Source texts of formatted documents

####

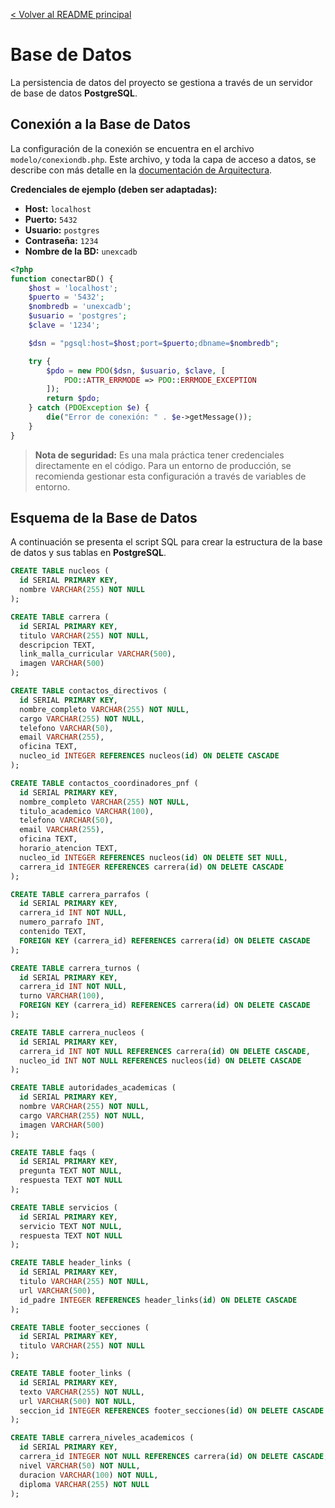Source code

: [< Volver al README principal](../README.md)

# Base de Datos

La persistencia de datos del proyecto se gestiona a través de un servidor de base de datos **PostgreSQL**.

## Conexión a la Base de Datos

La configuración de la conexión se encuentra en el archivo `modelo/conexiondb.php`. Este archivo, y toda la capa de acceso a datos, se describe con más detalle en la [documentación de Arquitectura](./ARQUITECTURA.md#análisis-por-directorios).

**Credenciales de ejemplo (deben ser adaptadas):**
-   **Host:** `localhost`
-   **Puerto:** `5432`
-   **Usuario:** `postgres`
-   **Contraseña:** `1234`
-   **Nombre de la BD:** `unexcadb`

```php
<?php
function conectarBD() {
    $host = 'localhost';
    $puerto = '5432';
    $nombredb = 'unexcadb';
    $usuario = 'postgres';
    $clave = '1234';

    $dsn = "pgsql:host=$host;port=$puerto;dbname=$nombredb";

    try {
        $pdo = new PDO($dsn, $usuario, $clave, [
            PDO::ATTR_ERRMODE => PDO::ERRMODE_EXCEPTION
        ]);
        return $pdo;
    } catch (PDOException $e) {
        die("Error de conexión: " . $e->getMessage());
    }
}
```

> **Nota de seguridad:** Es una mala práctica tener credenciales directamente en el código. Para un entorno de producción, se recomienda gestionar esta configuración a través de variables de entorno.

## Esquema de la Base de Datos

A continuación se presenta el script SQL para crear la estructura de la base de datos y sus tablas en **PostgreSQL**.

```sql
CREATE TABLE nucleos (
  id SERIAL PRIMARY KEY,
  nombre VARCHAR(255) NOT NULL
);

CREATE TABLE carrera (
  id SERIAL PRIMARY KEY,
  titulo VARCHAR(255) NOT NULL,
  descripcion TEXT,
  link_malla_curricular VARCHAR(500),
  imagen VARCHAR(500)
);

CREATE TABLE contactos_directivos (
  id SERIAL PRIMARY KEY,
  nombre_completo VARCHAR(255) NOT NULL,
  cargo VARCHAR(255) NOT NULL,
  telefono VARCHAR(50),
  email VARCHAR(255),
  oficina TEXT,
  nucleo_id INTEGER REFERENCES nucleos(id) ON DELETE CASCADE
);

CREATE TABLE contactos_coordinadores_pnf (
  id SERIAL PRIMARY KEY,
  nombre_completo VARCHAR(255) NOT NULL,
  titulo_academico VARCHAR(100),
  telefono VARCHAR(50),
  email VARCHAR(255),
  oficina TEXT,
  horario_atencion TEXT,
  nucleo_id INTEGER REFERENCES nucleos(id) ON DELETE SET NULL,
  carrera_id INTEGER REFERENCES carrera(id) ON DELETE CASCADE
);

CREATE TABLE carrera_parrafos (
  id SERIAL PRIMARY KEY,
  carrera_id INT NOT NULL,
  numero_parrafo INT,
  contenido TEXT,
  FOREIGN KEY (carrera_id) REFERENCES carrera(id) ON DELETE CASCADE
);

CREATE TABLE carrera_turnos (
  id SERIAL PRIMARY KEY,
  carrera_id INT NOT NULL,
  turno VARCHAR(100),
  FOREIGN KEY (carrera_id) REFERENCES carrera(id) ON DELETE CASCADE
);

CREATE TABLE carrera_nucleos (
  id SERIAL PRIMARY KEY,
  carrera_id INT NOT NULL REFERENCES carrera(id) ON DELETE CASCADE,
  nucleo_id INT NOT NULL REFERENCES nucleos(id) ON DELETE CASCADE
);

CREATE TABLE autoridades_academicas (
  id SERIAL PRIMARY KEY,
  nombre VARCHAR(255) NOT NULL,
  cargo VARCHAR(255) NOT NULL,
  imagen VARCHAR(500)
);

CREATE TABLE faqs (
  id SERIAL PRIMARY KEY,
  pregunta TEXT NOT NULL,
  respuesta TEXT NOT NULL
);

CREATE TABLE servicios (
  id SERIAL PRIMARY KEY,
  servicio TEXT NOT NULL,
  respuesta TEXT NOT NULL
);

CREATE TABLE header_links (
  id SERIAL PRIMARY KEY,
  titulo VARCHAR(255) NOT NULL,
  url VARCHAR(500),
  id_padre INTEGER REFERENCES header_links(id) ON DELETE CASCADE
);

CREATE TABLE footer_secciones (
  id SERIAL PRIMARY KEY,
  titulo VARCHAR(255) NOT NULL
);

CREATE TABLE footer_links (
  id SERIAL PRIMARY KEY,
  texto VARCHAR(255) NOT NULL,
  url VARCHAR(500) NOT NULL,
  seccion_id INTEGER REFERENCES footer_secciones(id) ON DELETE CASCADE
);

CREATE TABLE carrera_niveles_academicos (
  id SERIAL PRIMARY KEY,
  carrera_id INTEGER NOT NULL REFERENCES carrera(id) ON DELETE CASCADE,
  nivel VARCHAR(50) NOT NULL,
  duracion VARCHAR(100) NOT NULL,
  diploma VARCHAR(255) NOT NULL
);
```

####

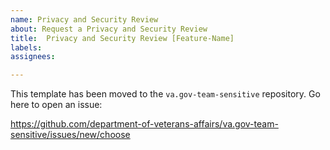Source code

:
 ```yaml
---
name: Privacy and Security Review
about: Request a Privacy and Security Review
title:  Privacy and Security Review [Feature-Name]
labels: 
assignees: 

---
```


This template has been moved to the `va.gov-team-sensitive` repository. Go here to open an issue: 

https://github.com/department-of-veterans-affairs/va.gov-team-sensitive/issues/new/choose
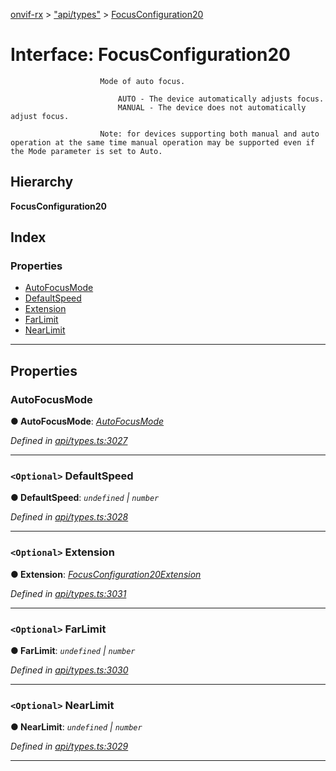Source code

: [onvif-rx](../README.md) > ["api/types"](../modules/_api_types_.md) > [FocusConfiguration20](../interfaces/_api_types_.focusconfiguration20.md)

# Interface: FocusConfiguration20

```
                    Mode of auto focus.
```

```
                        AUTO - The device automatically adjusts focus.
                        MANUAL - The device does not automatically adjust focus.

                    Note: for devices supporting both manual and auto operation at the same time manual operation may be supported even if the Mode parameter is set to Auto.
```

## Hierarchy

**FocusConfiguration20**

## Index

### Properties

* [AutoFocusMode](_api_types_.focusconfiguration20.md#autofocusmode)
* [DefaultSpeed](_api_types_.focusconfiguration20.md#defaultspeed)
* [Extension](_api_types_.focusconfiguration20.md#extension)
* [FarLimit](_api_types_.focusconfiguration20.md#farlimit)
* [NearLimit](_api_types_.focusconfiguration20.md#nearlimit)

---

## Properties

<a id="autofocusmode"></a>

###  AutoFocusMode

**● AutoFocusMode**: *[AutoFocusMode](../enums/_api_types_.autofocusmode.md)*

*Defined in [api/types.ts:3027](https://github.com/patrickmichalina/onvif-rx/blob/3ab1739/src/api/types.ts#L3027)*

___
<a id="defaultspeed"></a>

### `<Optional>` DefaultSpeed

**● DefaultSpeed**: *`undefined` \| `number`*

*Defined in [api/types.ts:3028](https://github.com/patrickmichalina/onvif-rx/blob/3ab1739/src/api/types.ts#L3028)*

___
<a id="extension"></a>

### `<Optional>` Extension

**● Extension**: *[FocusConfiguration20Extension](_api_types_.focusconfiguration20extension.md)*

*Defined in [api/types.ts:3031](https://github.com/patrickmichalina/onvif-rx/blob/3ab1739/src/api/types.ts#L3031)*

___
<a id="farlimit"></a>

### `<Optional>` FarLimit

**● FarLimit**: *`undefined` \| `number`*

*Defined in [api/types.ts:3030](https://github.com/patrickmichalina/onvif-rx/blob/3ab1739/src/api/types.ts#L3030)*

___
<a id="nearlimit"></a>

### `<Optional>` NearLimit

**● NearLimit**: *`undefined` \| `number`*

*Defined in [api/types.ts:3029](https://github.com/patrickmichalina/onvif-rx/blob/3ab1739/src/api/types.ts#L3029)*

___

####

▶ **EXERCISE**: Which lines of the data include "number"? Copy each of them.

▶ **RESPONSE BOX**:
**● DefaultSpeed**: *`undefined` \| `number`*
**● FarLimit**: *`undefined` \| `number`*
**● NearLimit**: *`undefined` \| `number`*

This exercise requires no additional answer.